### Task item
Check every line of the entries that follow, and copy the ones containing "influxdata".

### Dataset entries
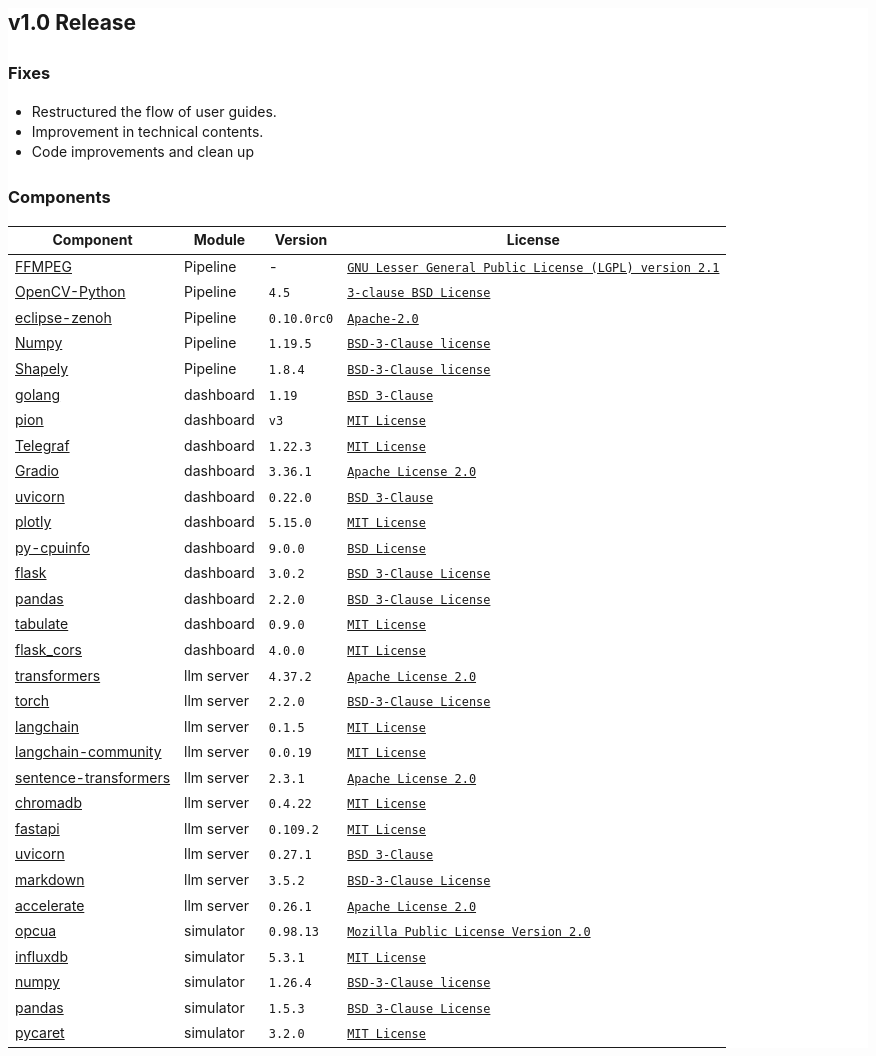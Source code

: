 ## v1.0 Release
### Fixes
* Restructured the flow of user guides.
* Improvement in technical contents.
* Code improvements and clean up

### Components
| Component | Module | Version | License |
| --- | --- | -- | -- |
| [FFMPEG](https://ffmpeg.org/) | Pipeline | - | [`GNU Lesser General Public License (LGPL) version 2.1`](https://www.ffmpeg.org/legal.html) |
| [OpenCV-Python](https://docs.opencv.org/4.x/index.html) | Pipeline | `4.5` | [`3-clause BSD License`](https://opencv.org/license/) |
| [eclipse-zenoh](https://pypi.org/project/eclipse-zenoh) | Pipeline | `0.10.0rc0` | [`Apache-2.0`](https://github.com/eclipse-zenoh/zenoh-python/blob/master/LICENSE) |
| [Numpy](https://github.com/numpy/numpy) | Pipeline | `1.19.5` | [`BSD-3-Clause license`](https://github.com/numpy/numpy/blob/main/LICENSE.txt) |
| [Shapely](https://github.com/shapely/shapely) | Pipeline | `1.8.4` | [`BSD-3-Clause license`](https://github.com/shapely/shapely/blob/main/LICENSE.txt) |
| [golang](https://github.com/golang/go) | dashboard | `1.19` | [`BSD 3-Clause`](https://github.com/golang/go/blob/master/LICENSE) |
| [pion](https://github.com/pion/webrtc) | dashboard | `v3` | [`MIT License`](https://github.com/pion/webrtc/blob/master/LICENSE) |
| [Telegraf](https://github.com/influxdata/telegraf) | dashboard | `1.22.3` | [`MIT License`](https://github.com/influxdata/telegraf/blob/master/LICENSE) |
| [Gradio](https://github.com/gradio-app/gradio) | dashboard | `3.36.1` | [`Apache License 2.0`](https://github.com/gradio-app/gradio/blob/main/LICENSE) |
| [uvicorn](https://github.com/encode/uvicorn) | dashboard | `0.22.0` | [`BSD 3-Clause`](https://github.com/encode/uvicorn/blob/master/LICENSE.md) |
| [plotly](https://github.com/plotly/plotly.py) | dashboard | `5.15.0` | [`MIT License`](https://github.com/plotly/plotly.py/blob/master/LICENSE.txt) |
| [py-cpuinfo](https://github.com/py-cpuinfo/py-cpuinfo) | dashboard | `9.0.0` | [`BSD License`](https://github.com/py-cpuinfo/py-cpuinfo/blob/master/LICENSE) |
| [flask](https://github.com/pallets/flask) | dashboard | `3.0.2` | [`BSD 3-Clause License`](https://github.com/pallets/flask/blob/main/LICENSE.rst) |
| [pandas](https://github.com/pandas-dev/pandas) | dashboard | `2.2.0` | [`BSD 3-Clause License`](https://github.com/pandas-dev/pandas/blob/master/LICENSE) |
| [tabulate](https://github.com/astanin/python-tabulate) | dashboard | `0.9.0` | [`MIT License`](https://github.com/astanin/python-tabulate/blob/master/LICENSE) |
| [flask_cors](https://github.com/corydolphin/flask-cors) | dashboard | `4.0.0` | [`MIT License`](https://github.com/corydolphin/flask-cors/blob/main/LICENSE) |
| [transformers](https://github.com/huggingface/transformers) | llm server | `4.37.2` | [`Apache License 2.0`](https://github.com/huggingface/transformers/blob/master/LICENSE) |
| [torch](https://github.com/pytorch/pytorch) | llm server | `2.2.0` | [`BSD-3-Clause License`](https://github.com/pytorch/pytorch/blob/master/LICENSE) |
| [langchain](https://github.com/karl-moussally/langchain) | llm server | `0.1.5` | [`MIT License`](https://github.com/karl-moussally/langchain/blob/main/LICENSE) |
| [langchain-community](https://github.com/karl-moussally/langchain-community) | llm server | `0.0.19` | [`MIT License`](https://github.com/karl-moussally/langchain-community/blob/main/LICENSE) |
| [sentence-transformers](https://github.com/UKPLab/sentence-transformers) | llm server | `2.3.1` | [`Apache License 2.0`](https://github.com/UKPLab/sentence-transformers/blob/master/LICENSE) |
| [chromadb](https://github.com/abhi1k1/chromadb) | llm server | `0.4.22` | [`MIT License`](https://github.com/abhi1k1/chromadb/blob/main/LICENSE) |
| [fastapi](https://github.com/tiangolo/fastapi) | llm server | `0.109.2` | [`MIT License`](https://github.com/tiangolo/fastapi/blob/master/LICENSE) |
| [uvicorn](https://github.com/encode/uvicorn) | llm server | `0.27.1` | [`BSD 3-Clause`](https://github.com/encode/uvicorn/blob/master/LICENSE.md) |
| [markdown](https://github.com/Python-Markdown/markdown) | llm server | `3.5.2` | [`BSD-3-Clause License`](https://github.com/Python-Markdown/markdown/blob/master/LICENSE.txt) |
| [accelerate](https://github.com/huggingface/accelerate) | llm server | `0.26.1` | [`Apache License 2.0`](https://github.com/huggingface/accelerate/blob/master/LICENSE) |
| [opcua](https://github.com/FreeOpcUa/python-opcua) | simulator | `0.98.13` | [`Mozilla Public License Version 2.0`](https://github.com/FreeOpcUa/python-opcua/blob/master/LICENSE) |
| [influxdb](https://github.com/influxdata/influxdb-python) | simulator | `5.3.1` | [`MIT License`](https://github.com/influxdata/influxdb-python/blob/master/LICENSE) |
| [numpy](https://github.com/numpy/numpy) | simulator | `1.26.4` | [`BSD-3-Clause license`](https://github.com/numpy/numpy/blob/main/LICENSE.txt) |
| [pandas](https://github.com/pandas-dev/pandas) | simulator | `1.5.3` | [`BSD 3-Clause License`](https://github.com/pandas-dev/pandas/blob/master/LICENSE) |
| [pycaret](https://github.com/pycaret/pycaret) | simulator | `3.2.0` | [`MIT License`](https://github.com/pycaret/pycaret/blob/master/LICENSE.txt) |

### The answer
| [Telegraf](https://github.com/influxdata/telegraf) | dashboard | `1.22.3` | [`MIT License`](https://github.com/influxdata/telegraf/blob/master/LICENSE) |
| [influxdb](https://github.com/influxdata/influxdb-python) | simulator | `5.3.1` | [`MIT License`](https://github.com/influxdata/influxdb-python/blob/master/LICENSE) |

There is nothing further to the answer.